The response of senior Conservatives to students taking action over climate change was misguided. If they want the votes of young people, they should start listening to their concerns, writes Anushka Asthana 

It was striking to see the Conservative defence minister, Tobias Ellwood, tweet a breakdown of the 2017 general election result by age, following the defection of three of his colleagues to The Independent Group.

“Questions for my Party to consider with loss of 3 colleagues whose departure means our profile moves a notch to the right,” he wrote, after the news broke of Anna Soubry, Sarah Wollaston and Heidi Allen crossing the floor to join Labour colleagues.

“Below shows hill we face in appealing to the next generation to secure an election win. We must retain a wide appeal and be tolerant of a spectrum of views.”

The graphic showed how the Tories polled just 19% with 18- and 19-year olds, compared to 66% for Labour; rising to just 22% for 20 to 24-year olds (62 for Labour), 23% for 25-29 year olds (63 for Labour) and 29% for 30 to 39-year olds (55 for Labour). Corbyn’s Labour party even won among those in their 40s.
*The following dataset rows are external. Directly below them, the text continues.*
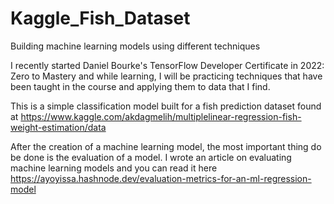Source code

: # Kaggle_Fish_Dataset
Building machine learning models using different techniques 

I recently started Daniel Bourke's TensorFlow Developer Certificate in 2022: Zero to Mastery and while learning, I will be practicing techniques that have been taught in the course and applying them to data that I find. 

This is a simple classification model built for a fish prediction dataset found at https://www.kaggle.com/akdagmelih/multiplelinear-regression-fish-weight-estimation/data

After the creation of a machine learning model, the most important thing do be done is the evaluation of a model. I wrote an article on evaluating machine learning models and you can read it here https://ayoyissa.hashnode.dev/evaluation-metrics-for-an-ml-regression-model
Of course, there were huge complexities taking place in 2017, as May tried to pitch to working class, Leave voters across the north, while Corbyn picked up more of the affluent, urban Remain vote.

But the figures should be a major concern for the Conservative party (with some MPs even claiming they pose an existential threat) and one that is surely a top priority for its strategists.
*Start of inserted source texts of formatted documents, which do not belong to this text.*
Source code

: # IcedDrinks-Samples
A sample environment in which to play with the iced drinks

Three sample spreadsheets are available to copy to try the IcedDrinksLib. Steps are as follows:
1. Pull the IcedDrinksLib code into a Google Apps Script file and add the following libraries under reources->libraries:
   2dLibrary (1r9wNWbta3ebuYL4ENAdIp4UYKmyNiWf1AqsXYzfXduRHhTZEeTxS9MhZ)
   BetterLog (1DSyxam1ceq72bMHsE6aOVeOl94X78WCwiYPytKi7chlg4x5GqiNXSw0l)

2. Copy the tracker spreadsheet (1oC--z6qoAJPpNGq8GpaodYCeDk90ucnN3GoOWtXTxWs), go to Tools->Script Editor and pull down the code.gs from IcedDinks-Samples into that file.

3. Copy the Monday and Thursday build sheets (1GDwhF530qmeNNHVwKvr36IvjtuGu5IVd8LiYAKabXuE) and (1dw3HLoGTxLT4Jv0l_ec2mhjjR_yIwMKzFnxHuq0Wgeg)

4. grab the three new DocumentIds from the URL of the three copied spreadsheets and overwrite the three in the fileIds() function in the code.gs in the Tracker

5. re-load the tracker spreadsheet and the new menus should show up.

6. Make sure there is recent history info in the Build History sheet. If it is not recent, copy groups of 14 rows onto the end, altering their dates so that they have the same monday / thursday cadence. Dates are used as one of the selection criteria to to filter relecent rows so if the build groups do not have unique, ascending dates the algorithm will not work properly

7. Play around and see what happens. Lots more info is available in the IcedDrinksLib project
With that in mind, I was surprised last week to watch senior Tory figures responding to the school strike for climate on the Friday before half term. While praising the sentiment, they claimed that it was inappropriate for the children to abandon their lessons to make their voices heard.
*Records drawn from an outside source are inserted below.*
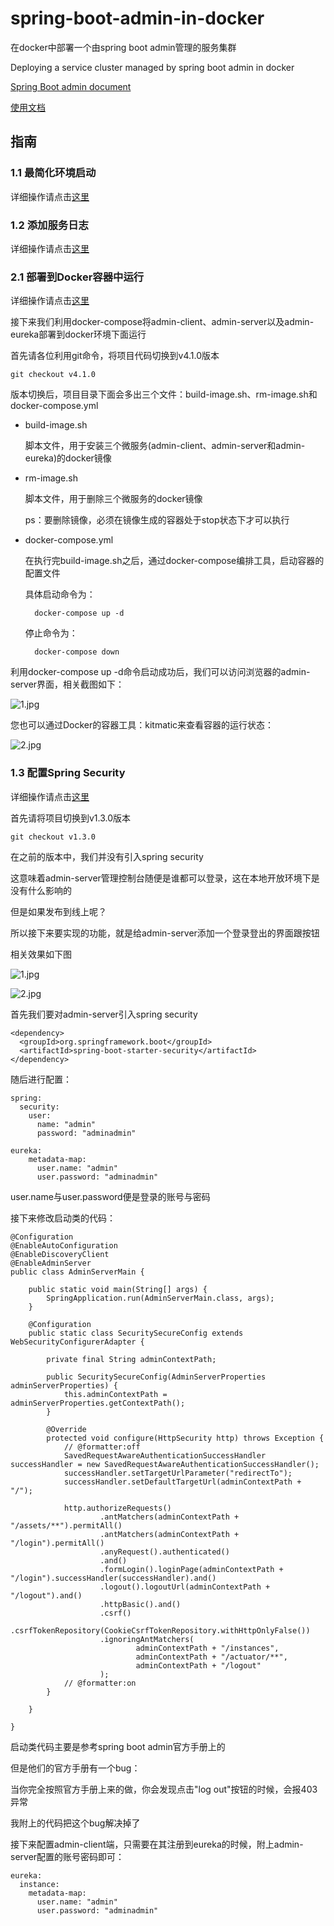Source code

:# spring-boot-admin-in-docker
在docker中部署一个由spring boot admin管理的服务集群 

Deploying a service cluster managed by spring boot admin in docker

[Spring Boot admin document](http://codecentric.github.io/spring-boot-admin/2.0.2/#getting-started)

[使用文档](https://github.com/liumapp/spring-boot-admin-in-docker/wiki)

## 指南

### 1.1 最简化环境启动

详细操作请点击[这里](https://github.com/liumapp/spring-boot-admin-in-docker/wiki/1.1-%E6%9C%80%E7%AE%80%E5%8C%96%E7%8E%AF%E5%A2%83%E5%90%AF%E5%8A%A8)

### 1.2 添加服务日志

详细操作请点击[这里](https://github.com/liumapp/spring-boot-admin-in-docker/wiki/1.2-%E6%B7%BB%E5%8A%A0%E6%9C%8D%E5%8A%A1%E6%97%A5%E5%BF%97)

### 2.1 部署到Docker容器中运行

详细操作请点击[这里](https://github.com/liumapp/spring-boot-admin-in-docker/wiki/2.1-%E9%83%A8%E7%BD%B2%E5%88%B0Docker%E5%AE%B9%E5%99%A8%E4%B8%AD%E8%BF%90%E8%A1%8C)

接下来我们利用docker-compose将admin-client、admin-server以及admin-eureka部署到docker环境下面运行

首先请各位利用git命令，将项目代码切换到v4.1.0版本

    git checkout v4.1.0
    
版本切换后，项目目录下面会多出三个文件：build-image.sh、rm-image.sh和docker-compose.yml

* build-image.sh

    脚本文件，用于安装三个微服务(admin-client、admin-server和admin-eureka)的docker镜像
    
* rm-image.sh    

    脚本文件，用于删除三个微服务的docker镜像
    
    ps：要删除镜像，必须在镜像生成的容器处于stop状态下才可以执行
    
* docker-compose.yml

    在执行完build-image.sh之后，通过docker-compose编排工具，启动容器的配置文件
    
    具体启动命令为：
    
        docker-compose up -d
        
    停止命令为：
    
        docker-compose down
        
利用docker-compose up -d命令启动成功后，我们可以访问浏览器的admin-server界面，相关截图如下：

![1.jpg](https://github.com/liumapp/spring-boot-admin-in-docker/blob/master/pic/version2.1-1.jpg)

您也可以通过Docker的容器工具：kitmatic来查看容器的运行状态：

![2.jpg](https://github.com/liumapp/spring-boot-admin-in-docker/blob/master/pic/version2.1-2.jpg)
                        
### 1.3 配置Spring Security

详细操作请点击[这里](https://github.com/liumapp/spring-boot-admin-in-docker/wiki/1.3-%E9%85%8D%E7%BD%AESpring-Security)

首先请将项目切换到v1.3.0版本

    git checkout v1.3.0
    
在之前的版本中，我们并没有引入spring security

这意味着admin-server管理控制台随便是谁都可以登录，这在本地开放环境下是没有什么影响的

但是如果发布到线上呢？

所以接下来要实现的功能，就是给admin-server添加一个登录登出的界面跟按钮

相关效果如下图

![1.jpg](https://github.com/liumapp/spring-boot-admin-in-docker/blob/master/pic/version1.3.0-1.jpg)

![2.jpg](https://github.com/liumapp/spring-boot-admin-in-docker/blob/master/pic/version1.3.0-2.jpg)

首先我们要对admin-server引入spring security

    <dependency>
      <groupId>org.springframework.boot</groupId>
      <artifactId>spring-boot-starter-security</artifactId>
    </dependency>
    
随后进行配置：
    
    spring:
      security:
        user:
          name: "admin"
          password: "adminadmin"
    
    eureka:
        metadata-map:
          user.name: "admin"
          user.password: "adminadmin"
          
user.name与user.password便是登录的账号与密码

接下来修改启动类的代码：

    @Configuration
    @EnableAutoConfiguration
    @EnableDiscoveryClient
    @EnableAdminServer
    public class AdminServerMain {
    
        public static void main(String[] args) {
            SpringApplication.run(AdminServerMain.class, args);
        }
    
        @Configuration
        public static class SecuritySecureConfig extends WebSecurityConfigurerAdapter {
    
            private final String adminContextPath;
    
            public SecuritySecureConfig(AdminServerProperties adminServerProperties) {
                this.adminContextPath = adminServerProperties.getContextPath();
            }
    
            @Override
            protected void configure(HttpSecurity http) throws Exception {
                // @formatter:off
                SavedRequestAwareAuthenticationSuccessHandler successHandler = new SavedRequestAwareAuthenticationSuccessHandler();
                successHandler.setTargetUrlParameter("redirectTo");
                successHandler.setDefaultTargetUrl(adminContextPath + "/");
    
                http.authorizeRequests()
                        .antMatchers(adminContextPath + "/assets/**").permitAll()
                        .antMatchers(adminContextPath + "/login").permitAll()
                        .anyRequest().authenticated()
                        .and()
                        .formLogin().loginPage(adminContextPath + "/login").successHandler(successHandler).and()
                        .logout().logoutUrl(adminContextPath + "/logout").and()
                        .httpBasic().and()
                        .csrf()
                        .csrfTokenRepository(CookieCsrfTokenRepository.withHttpOnlyFalse())
                        .ignoringAntMatchers(
                                adminContextPath + "/instances",
                                adminContextPath + "/actuator/**",
                                adminContextPath + "/logout"
                        );
                // @formatter:on
            }
    
        }
    
    }         
    
启动类代码主要是参考spring boot admin官方手册上的

但是他们的官方手册有一个bug：

当你完全按照官方手册上来的做，你会发现点击"log out"按钮的时候，会报403异常

我附上的代码把这个bug解决掉了

接下来配置admin-client端，只需要在其注册到eureka的时候，附上admin-server配置的账号密码即可：

    eureka:
      instance:
        metadata-map:
          user.name: "admin"
          user.password: "adminadmin"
Theresa May’s official spokesman warned of the disruption to schools, which he said would increase the workload for teachers and waste lesson time. He suggested that the teenagers would be better off in the classroom learning to become the scientists of the future, rather than on the streets protesting.

The leader of the House of Commons, Andrea Leadsom tweeted: “It’s called truancy, not a strike.” James Cleverly, the party’s deputy chairman, suggested the kids wanted to go out just to “bunk-off school”. All of which misses the point.

Climate change is the biggest crisis facing our planet. Arguments over Brexit don’t even register when you consider the possible fallout of 2 degrees warming or worse – with risks of drought, floods, extreme heat and poverty for hundreds of millions of people. That was the warning of October’s landmark report from the Intergovernmental Panel on Climate Change (IPCC) that called for urgent and unprecedented changes.

Recently on the Guardian’s Today in Focus podcast, our global environment editor, Jonathan Watts, ran through the things that we can do as individuals to help in the fight against climate change. Much of it was practical stuff – eat less meat, don’t use the tumble dryer, take fewer flights.

But he was convinced that the single biggest, most urgent thing that needed doing was for us as individual people to take political action.

How best to do that? Fast forward to the school strike in which thousands of children were given the opportunity to take action. It is a real shame that a few of those teenagers decided to use the event to instigate sweary chants about the prime minister, but that was not the overall mood.

Just have a look at the banners that they had all painstakingly made: ‘There is no planet B’; ‘Join the Green side’; ‘We need system change not climate change’.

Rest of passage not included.